KAISER VOLENS: LORD GUTHRIE AND AN AUTHOR OF THE 1745

Currently on show in the Upper West Library is an exhibition of book cover art from the late Victorian and Edwardian golden age of popular literature. Some of the items on show, chosen by Dr. Kit Baston and Jo Hockey, include first editions of Kipling’s Just So Stories and Oscar Wilde’s The Happy Prince.

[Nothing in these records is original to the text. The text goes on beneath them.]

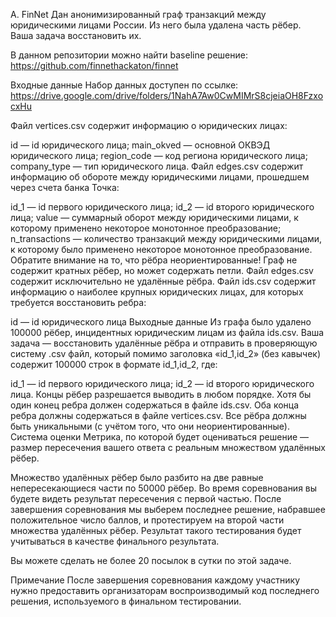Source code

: A. FinNet
Дан анонимизированный граф транзакций между юридическими лицами России. Из него была удалена часть рёбер. Ваша задача восстановить их.

В данном репозитории можно найти baseline решение: https://github.com/finnethackaton/finnet

Входные данные
Набор данных доступен по ссылке: https://drive.google.com/drive/folders/1NahA7Aw0CwMIMrS8cjeiaOH8FzxocxHu

Файл vertices.csv содержит информацию о юридических лицах:

id — id юридического лица;
main_okved — основной ОКВЭД юридического лица;
region_code — код региона юридического лица;
company_type — тип юридического лица.
Файл edges.csv содержит информацию об обороте между юридическими лицами, прошедшем через счета банка Точка:

id_1 — id первого юридического лица;
id_2 — id второго юридического лица;
value — суммарный оборот между юридическими лицами, к которому применено некоторое монотонное преобразование;
n_transactions — количество транзакций между юридическими лицами, к которому было применено некоторое монотонное преобразование.
Обратите внимание на то, что рёбра неориентированные! Граф не содержит кратных рёбер, но может содержать петли. Файл edges.csv содержит исключительно не удалённые рёбра.
Файл ids.csv содержит информацию о наиболее крупных юридических лицах, для которых требуется восстановить ребра:

id — id юридического лица
Выходные данные
Из графа было удалено 100000 рёбер, инцидентных юридическим лицам из файла ids.csv. Ваша задача — восстановить удалённые рёбра и отправить в проверяющую систему .csv файл, который помимо заголовка «id_1,id_2» (без кавычек) содержит 100000 строк в формате id_1,id_2, где:

id_1 — id первого юридического лица;
id_2 — id второго юридического лица.
Концы рёбер разрешается выводить в любом порядке. Хотя бы один конец ребра должен содержаться в файле ids.csv. Оба конца ребра должны содержаться в файле vertices.csv. Все рёбра должны быть уникальными (с учётом того, что они неориентированные).
Система оценки
Метрика, по которой будет оцениваться решение — размер пересечения вашего ответа с реальным множеством удалённых рёбер.

Множество удалённых рёбер было разбито на две равные непересекающиеся части по 50000 рёбер. Во время соревнования вы будете видеть результат пересечения с первой частью. После завершения соревнования мы выберем последнее решение, набравшее положительное число баллов, и протестируем на второй части множества удалённых рёбер. Результат такого тестирования будет учитываться в качестве финального результата.

Вы можете сделать не более 20 посылок в сутки по этой задаче.

Примечание
После завершения соревнования каждому участнику нужно предоставить организаторам воспроизводимый код последнего решения, используемого в финальном тестировании.
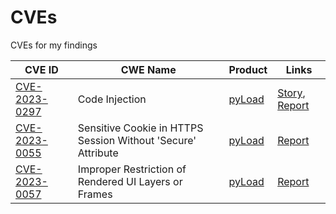 # CVEs
CVEs for my findings

|CVE ID|CWE Name|Product|Links|
|-|-|-|-|
|[CVE-2023-0297](https://nvd.nist.gov/vuln/detail/CVE-2023-0297)|Code Injection|[pyLoad](https://pyload.net/)|[Story](https://github.com/bAuh0lz/Pre-auth-RCE-in-pyLoad), [Report](https://huntr.dev/bounties/3fd606f7-83e1-4265-b083-2e1889a05e65/)|
|[CVE-2023-0055](https://nvd.nist.gov/vuln/detail/CVE-2023-0055)|Sensitive Cookie in HTTPS Session Without 'Secure' Attribute|[pyLoad](https://pyload.net/)|[Report](https://huntr.dev/bounties/ed88e240-99ff-48a1-bf32-8e1ef5f13cce/)|
|[CVE-2023-0057](https://nvd.nist.gov/vuln/detail/CVE-2023-0057)|Improper Restriction of Rendered UI Layers or Frames|[pyLoad](https://pyload.net/)|[Report](https://huntr.dev/bounties/12b64f91-d048-490c-94b0-37514b6d694d/)|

One item, Frederick Watson’s 1914 novel Muckle John, is special in that the Signet Library copy once belonged to the Senator of the College of Justice Lord Guthrie, and he was interested enough in the book (an adventure for boys about the 1745 Rebellion) to write to Watson with his comments and criticisms (which included a comment about the absence of women amongst the characters and worries about the use of modern language). He inserted the text of his letter into the book, alongside Watson’s reply, which read:

I am so glad that you found the story enlivening, but as it is for boys between 12 and 17 I have to leave out the heroine. It is difficult to say how the book will go at such a fearsome time, but as a Christmas present it may not fall quite flat.

Your shrapnel at my twentieth century phrases is I feel sure, deserved. I make no defence historically – my defence must lie in another channel, and here I would like your opinion. .... The modern fiction reader loathes dialect in expressions that sound fantastic today. .... I will not ask you to reply to this, but we can discuss it in the Spring (Kaiser Volens).